Complications of early enteral nutrition
One of the main complications that comes with early enteral nutrition is the risk of refeeding syndrome, which is caused by the rapid initiation of enteral feeding following an excessive period of anorexia (Dorricott, 2012). It can occur in patients that have rapidly lost weight, such as those with hepatic lipidosis (Brenner et al, 2011), as previously mentioned. When a patient is suddenly supplied with nutrients, an imbalance can occur with electrolytes (Dorricott, 2012); Brenner et al (2011) discussed that findings of hypophosphataemia, hypokalaemia and haemolytic anaemia were consistent with the veterinary surgeon (VS) reaching a diagnosis of refeeding syndrome. Hypophosphataemia is associated with an increased risk of acquiring infections and inadequate oxygen delivery to the tissues, amongst many others (Brenner et al, 2011). Inadequate delivery of oxygen coupled with anaemia will mean that the patient will be hypoxic, which is a derangement that can lead to the damage of many organs (Murrell and Ford-Fennah, 2011). Hypokalaemia can lead to cardiac arrhythmias (Kogika and de Morais, 2017), which would be an unwanted and potentially avoidable complication for these ill patients. While refeeding syndrome is relatively uncommon in veterinary practice when compared with human medicine (Brenner et al, 2011), it should still be a potential problem noted on the patient's NCP in relation to the nursing intervention of the enteral feeding method. It should be a main aim of the caregiver to prevent the incidence of refeeding syndrome, and one way to do this is to meet the patient's RER gradually over a few days rather than meeting the whole RER straight away (Chan, 2009; Ackerman, 2019). This would allow for assessment of the response to enteral nutrition, including assessment by the VS of the relevant blood parameters.
Conclusion
There are many indications in current veterinary practice for the use of early enteral nutrition, including those which create a physical barrier for example jaw fracture (Griggs, 2014), and those which create a physiological barrier for example anorexia (Chan, 2009). Early identification of patients in need of nutritional assistance (Freeman et al, 2011) can lead to a reduction in complications such as PEM, demonstrating a clear benefit to early enteral nutrition.

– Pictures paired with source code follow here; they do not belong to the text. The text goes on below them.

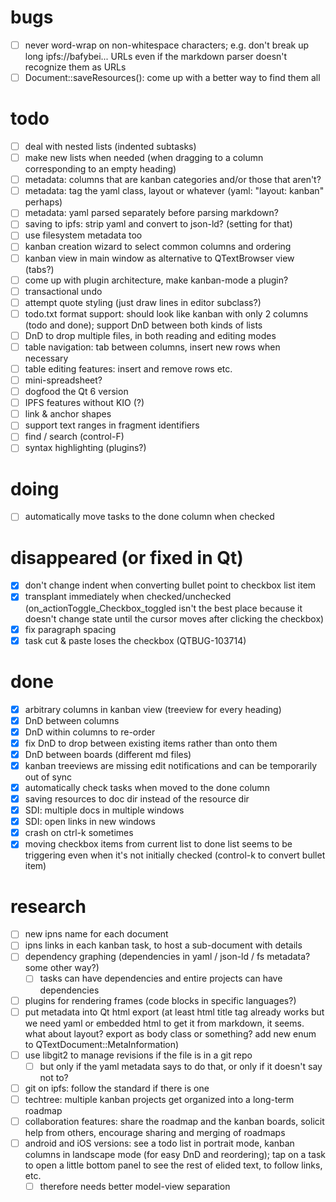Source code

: # bugs

- [ ] never word-wrap on non-whitespace characters; e.g. don't break up long
  ipfs://bafybei... URLs even if the markdown parser doesn't recognize them as
  URLs
- [ ] Document::saveResources(): come up with a better way to find them all

# todo

- [ ] deal with nested lists (indented subtasks)
- [ ] make new lists when needed (when dragging to a column corresponding to an
  empty heading)
- [ ] metadata: columns that are kanban categories and/or those that aren't?
- [ ] metadata: tag the yaml class, layout or whatever (yaml: "layout: kanban"
  perhaps)
- [ ] metadata: yaml parsed separately before parsing markdown?
- [ ] saving to ipfs: strip yaml and convert to json-ld? (setting for that)
- [ ] use filesystem metadata too
- [ ] kanban creation wizard to select common columns and ordering
- [ ] kanban view in main window as alternative to QTextBrowser view (tabs?)
- [ ] come up with plugin architecture, make kanban-mode a plugin?
- [ ] transactional undo
- [ ] attempt quote styling (just draw lines in editor subclass?)
- [ ] todo.txt format support: should look like kanban with only 2 columns (todo
  and done); support DnD between both kinds of lists
- [ ] DnD to drop multiple files, in both reading and editing modes
- [ ] table navigation: tab between columns, insert new rows when necessary
- [ ] table editing features: insert and remove rows etc.
- [ ] mini-spreadsheet?
- [ ] dogfood the Qt 6 version
- [ ] IPFS features without KIO (?)
- [ ] link & anchor shapes
- [ ] support text ranges in fragment identifiers
- [ ] find / search (control-F)
- [ ] syntax highlighting (plugins?)

# doing

- [ ] automatically move tasks to the done column when checked

# disappeared (or fixed in Qt)

- [x] don't change indent when converting bullet point to checkbox list item
- [x] transplant immediately when checked/unchecked
  (on_actionToggle_Checkbox_toggled isn't the best place because it doesn't
  change state until the cursor moves after clicking the checkbox)
- [x] fix paragraph spacing
- [x] task cut & paste loses the checkbox (QTBUG-103714)

# done

- [x] arbitrary columns in kanban view (treeview for every heading)
- [x] DnD between columns
- [x] DnD within columns to re-order
- [x] fix DnD to drop between existing items rather than onto them
- [x] DnD between boards (different md files)
- [x] kanban treeviews are missing edit notifications and can be temporarily out of
  sync
- [x] automatically check tasks when moved to the done column
- [x] saving resources to doc dir instead of the resource dir
- [x] SDI: multiple docs in multiple windows
- [x] SDI: open links in new windows
- [x] crash on ctrl-k sometimes
- [x] moving checkbox items from current list to done list seems to be triggering
  even when it's not initially checked (control-k to convert bullet item)

# research

- [ ] new ipns name for each document
- [ ] ipns links in each kanban task, to host a sub-document with details
- [ ] dependency graphing (dependencies in yaml / json-ld / fs metadata? some other
  way?)
  - [ ] tasks can have dependencies and entire projects can have dependencies
- [ ] plugins for rendering frames (code blocks in specific languages?)
- [ ] put metadata into Qt html export (at least html title tag already works but
  we need yaml or embedded html to get it from markdown, it seems. what about
  layout? export as body class or something? add new enum to
  QTextDocument::MetaInformation)
- [ ] use libgit2 to manage revisions if the file is in a git repo
  - [ ] but only if the yaml metadata says to do that, or only if it doesn't say
    not to?
- [ ] git on ipfs: follow the standard if there is one
- [ ] techtree: multiple kanban projects get organized into a long-term roadmap
- [ ] collaboration features: share the roadmap and the kanban boards, solicit help
  from others, encourage sharing and merging of roadmaps
- [ ] android and iOS versions: see a todo list in portrait mode, kanban columns in
  landscape mode (for easy DnD and reordering); tap on a task to open a little
  bottom panel to see the rest of elided text, to follow links, etc.
  - [ ] therefore needs better model-view separation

Feeding patients should be done gradually in order to avoid the incidence of refeeding syndrome (Ackerman, 2019), however, when delivered appropriately, early enteral nutrition can improve patient outcomes and reduce hospital stays.
KEY POINTS
- Enteral nutrition is suitable in most patients provided there is functional gastrointestinal (GI) tract.

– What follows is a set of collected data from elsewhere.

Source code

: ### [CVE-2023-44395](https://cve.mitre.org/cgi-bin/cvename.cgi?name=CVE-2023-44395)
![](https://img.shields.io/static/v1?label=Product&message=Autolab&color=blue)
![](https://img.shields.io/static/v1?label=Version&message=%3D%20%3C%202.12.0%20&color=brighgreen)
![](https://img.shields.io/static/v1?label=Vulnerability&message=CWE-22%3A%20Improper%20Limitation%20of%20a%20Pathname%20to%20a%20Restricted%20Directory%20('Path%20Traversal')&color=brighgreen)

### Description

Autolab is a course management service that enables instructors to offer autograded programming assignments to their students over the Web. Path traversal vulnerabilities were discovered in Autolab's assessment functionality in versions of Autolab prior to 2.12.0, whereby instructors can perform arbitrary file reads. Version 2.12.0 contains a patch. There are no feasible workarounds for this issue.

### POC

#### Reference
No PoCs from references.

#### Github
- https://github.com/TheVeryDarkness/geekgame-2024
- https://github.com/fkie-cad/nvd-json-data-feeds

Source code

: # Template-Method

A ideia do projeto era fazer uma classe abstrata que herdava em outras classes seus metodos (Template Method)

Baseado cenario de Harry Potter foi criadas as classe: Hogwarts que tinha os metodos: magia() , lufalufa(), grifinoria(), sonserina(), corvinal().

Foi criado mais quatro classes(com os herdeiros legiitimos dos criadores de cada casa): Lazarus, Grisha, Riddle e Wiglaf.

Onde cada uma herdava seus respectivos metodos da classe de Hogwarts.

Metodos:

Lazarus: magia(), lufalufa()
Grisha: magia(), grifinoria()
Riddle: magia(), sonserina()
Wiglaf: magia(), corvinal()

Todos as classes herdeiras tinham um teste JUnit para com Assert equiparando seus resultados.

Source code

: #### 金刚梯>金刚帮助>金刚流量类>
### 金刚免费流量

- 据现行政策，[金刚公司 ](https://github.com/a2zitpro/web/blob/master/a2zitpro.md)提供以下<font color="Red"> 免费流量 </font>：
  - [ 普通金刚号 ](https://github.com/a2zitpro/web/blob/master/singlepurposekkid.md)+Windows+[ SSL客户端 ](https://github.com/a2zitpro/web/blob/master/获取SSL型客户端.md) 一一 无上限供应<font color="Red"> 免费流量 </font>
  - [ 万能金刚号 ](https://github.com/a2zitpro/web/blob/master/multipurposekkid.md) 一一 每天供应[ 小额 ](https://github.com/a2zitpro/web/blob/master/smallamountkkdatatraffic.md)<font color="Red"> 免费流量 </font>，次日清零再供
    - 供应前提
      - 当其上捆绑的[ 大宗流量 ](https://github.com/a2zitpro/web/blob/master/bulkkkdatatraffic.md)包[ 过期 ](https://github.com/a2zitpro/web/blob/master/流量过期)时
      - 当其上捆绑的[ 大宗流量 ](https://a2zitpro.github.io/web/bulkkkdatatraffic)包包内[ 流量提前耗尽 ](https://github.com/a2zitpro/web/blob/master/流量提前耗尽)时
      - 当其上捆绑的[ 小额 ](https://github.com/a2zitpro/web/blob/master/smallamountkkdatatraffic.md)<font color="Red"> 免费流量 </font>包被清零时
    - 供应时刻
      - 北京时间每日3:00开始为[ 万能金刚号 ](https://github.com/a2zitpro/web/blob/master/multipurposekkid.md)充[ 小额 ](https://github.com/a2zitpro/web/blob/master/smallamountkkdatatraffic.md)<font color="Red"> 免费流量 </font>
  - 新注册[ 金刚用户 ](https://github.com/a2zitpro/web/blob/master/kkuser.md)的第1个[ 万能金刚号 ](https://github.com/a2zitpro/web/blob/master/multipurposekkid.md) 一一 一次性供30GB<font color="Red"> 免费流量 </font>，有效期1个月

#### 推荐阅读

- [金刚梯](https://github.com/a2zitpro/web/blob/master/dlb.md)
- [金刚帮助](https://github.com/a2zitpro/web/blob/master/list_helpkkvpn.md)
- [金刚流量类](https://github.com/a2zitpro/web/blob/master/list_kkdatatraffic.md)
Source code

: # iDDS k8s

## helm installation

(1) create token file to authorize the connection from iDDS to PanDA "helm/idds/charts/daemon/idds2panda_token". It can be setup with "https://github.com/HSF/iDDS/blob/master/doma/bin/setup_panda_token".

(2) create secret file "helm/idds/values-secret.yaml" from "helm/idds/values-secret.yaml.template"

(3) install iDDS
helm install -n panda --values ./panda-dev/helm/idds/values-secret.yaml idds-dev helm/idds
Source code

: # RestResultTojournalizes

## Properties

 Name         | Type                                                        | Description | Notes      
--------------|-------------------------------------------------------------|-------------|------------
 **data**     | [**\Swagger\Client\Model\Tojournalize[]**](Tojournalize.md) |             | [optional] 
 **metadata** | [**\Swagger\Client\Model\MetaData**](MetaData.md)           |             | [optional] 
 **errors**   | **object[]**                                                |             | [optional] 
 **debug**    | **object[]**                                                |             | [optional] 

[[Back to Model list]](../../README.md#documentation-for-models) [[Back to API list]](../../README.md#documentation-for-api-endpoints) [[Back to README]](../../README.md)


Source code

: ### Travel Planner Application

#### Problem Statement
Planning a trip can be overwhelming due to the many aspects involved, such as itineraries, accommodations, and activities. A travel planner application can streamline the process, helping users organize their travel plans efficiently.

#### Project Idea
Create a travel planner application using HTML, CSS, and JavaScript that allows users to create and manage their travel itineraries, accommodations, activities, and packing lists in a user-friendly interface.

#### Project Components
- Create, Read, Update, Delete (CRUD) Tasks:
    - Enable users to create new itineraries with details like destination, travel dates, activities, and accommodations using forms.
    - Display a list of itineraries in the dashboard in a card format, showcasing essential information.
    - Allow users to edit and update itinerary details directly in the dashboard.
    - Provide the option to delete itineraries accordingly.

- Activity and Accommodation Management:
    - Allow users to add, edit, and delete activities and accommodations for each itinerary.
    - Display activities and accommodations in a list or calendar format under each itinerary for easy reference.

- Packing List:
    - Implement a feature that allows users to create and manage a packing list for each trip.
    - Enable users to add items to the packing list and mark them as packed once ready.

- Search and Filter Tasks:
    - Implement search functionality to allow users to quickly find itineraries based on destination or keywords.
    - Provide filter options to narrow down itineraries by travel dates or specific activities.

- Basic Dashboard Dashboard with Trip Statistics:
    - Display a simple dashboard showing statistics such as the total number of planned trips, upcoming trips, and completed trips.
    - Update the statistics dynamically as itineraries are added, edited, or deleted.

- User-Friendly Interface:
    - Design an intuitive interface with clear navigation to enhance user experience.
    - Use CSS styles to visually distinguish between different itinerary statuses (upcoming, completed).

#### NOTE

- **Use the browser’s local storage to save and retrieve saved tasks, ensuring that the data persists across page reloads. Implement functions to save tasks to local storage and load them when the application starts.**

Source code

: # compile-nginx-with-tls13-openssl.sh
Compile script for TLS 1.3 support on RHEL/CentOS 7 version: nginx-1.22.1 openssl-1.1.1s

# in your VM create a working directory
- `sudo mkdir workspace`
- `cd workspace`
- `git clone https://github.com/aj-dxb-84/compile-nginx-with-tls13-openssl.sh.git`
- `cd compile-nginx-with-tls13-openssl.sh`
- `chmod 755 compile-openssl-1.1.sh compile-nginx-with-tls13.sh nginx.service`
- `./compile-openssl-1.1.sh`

- A nutritional assessment should take place including measurement of the patient's weight, body condition score and muscle condition score, in addition to calculating their resting energy requirement (RER).
- Early enteral nutrition is suitable for a wide variety of hospitalised veterinary patients with some indications being facial trauma, recumbency and anorexia.
- The patient's RER should be fed gradually to avoid the serious complication of refeeding syndrome.